Streep, with producer Laura Ziskin, president of 20th Century Fox's new Fox 2000 division, and directors Jane Campion and Penny Marshall, received the magazine's ICON awards, handed out at a lively lunch in the ballroom of the Four Seasons Hotel on Monday.

Last to the podium, following a slew of witty speeches from presenters and honorees, Streep rued not having written one of her own.

She noted that she didn't know the event was going to be such a big deal, adding Streep said she was pleased that her "air-blown image" had vanished from the screen as she wouldn't stand comparison to the "real thing."

But the "real thing" was strikingly individual, reflecting the feeling of the gathering, which seemed to illustrate that Hollywood women have reached a new plateau in which uniqueness has triumphed over the mere rules of the game.

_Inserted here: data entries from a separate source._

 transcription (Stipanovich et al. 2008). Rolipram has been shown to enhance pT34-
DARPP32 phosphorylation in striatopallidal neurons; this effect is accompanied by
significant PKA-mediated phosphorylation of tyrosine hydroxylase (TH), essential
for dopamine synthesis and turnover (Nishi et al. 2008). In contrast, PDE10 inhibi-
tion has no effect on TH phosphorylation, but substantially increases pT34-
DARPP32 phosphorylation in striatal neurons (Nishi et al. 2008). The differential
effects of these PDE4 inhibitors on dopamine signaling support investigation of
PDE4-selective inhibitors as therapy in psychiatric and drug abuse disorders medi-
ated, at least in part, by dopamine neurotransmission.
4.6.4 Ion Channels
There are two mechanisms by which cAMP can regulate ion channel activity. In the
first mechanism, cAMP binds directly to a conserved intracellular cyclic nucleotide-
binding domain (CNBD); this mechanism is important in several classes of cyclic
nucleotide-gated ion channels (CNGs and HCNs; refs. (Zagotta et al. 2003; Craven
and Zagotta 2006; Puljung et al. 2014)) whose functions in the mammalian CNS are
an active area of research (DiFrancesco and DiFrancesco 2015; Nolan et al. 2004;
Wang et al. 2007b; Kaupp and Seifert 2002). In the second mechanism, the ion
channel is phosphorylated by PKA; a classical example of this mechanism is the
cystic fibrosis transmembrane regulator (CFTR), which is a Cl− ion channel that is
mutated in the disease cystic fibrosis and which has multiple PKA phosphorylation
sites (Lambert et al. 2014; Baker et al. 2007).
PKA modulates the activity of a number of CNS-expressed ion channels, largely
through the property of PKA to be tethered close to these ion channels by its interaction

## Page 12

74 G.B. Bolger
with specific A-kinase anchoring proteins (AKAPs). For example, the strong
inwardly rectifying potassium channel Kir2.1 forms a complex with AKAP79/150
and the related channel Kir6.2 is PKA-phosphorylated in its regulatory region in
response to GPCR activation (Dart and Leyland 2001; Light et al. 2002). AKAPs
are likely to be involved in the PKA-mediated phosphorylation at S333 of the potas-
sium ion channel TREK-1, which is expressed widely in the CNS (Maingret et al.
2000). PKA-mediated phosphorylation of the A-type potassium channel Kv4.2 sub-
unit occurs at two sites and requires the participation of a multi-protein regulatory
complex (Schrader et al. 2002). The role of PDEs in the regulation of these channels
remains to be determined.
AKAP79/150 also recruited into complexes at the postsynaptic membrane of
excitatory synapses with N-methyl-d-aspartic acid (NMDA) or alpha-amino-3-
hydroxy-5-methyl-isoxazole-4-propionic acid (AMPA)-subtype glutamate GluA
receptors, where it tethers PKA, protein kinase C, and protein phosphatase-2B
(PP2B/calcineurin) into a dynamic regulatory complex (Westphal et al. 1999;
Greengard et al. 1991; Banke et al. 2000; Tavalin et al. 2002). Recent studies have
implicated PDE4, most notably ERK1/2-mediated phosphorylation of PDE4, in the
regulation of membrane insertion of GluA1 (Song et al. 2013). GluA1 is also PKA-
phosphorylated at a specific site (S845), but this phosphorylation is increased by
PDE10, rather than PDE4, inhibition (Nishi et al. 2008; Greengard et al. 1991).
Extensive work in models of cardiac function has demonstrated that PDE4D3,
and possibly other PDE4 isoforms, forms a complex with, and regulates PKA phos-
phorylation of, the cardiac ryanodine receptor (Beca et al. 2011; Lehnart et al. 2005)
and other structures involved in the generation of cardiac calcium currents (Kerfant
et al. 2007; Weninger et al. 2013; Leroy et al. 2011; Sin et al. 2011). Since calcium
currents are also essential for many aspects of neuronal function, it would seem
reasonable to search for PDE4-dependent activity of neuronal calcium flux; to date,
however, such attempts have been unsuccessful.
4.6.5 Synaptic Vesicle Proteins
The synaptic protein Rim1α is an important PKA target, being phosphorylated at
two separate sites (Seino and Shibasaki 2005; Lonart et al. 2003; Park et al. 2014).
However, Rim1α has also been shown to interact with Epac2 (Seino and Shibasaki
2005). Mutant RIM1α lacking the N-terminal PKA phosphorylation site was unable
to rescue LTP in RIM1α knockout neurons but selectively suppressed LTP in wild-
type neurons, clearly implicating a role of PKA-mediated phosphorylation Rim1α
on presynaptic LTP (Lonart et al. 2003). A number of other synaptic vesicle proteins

Power suits were present, but not de rigueur; there were men aplenty, not out of duty, but out of affection and respect. And there was an abundance of humor as the crowd munched its way through salad, broiled fish and sorbet, and enjoyed the chance to network and opine.

"It's great being with all these girls. It is better in Hollywood, isn't it? Women are freer. I loved it that they were bitching about each other's clothes, because that's what girls do," said social observer Tracey Ullman.

Carrie Fisher offered up a collection of tall stories about Streep, "my best friend and the best damned actress in the world."

Buck Henry, presenter to Ziskin, said she deserved it "because she's as passionate about her work as anyone I know and because I like her."

Garry Marshall presented the award to his younger sister, Penny, claiming it hadn't been easy for her to make it in Hollywood, first as an actress now as a director, because she has "a whiny voice, stringy hair, is not very perky and not good at being coquettish with men. So it's good now that coquettish is out."

Hoping that the growing numbers of women executives and actors with real clout will alter the "testosterone driven content" of the movie business, Ziskin admitted, "I don't know what estrogen driven content is, but I know it's not narrow. We have the chance to be culture makers and that's really, really exciting, thrilling and really, really cool."

Witnesses to this declaration included Amy Pascal, just appointed president of Columbia Pictures. Warner Bros. executives Lorenzo Di Bonaventura and Bill Gerber and actresses Jamie Lee Curtis, Lauren Bacall and Minnie Driver. producer Lili Fini-Zanuck and Premiere's executive vice president Jean-Louis Ginibre.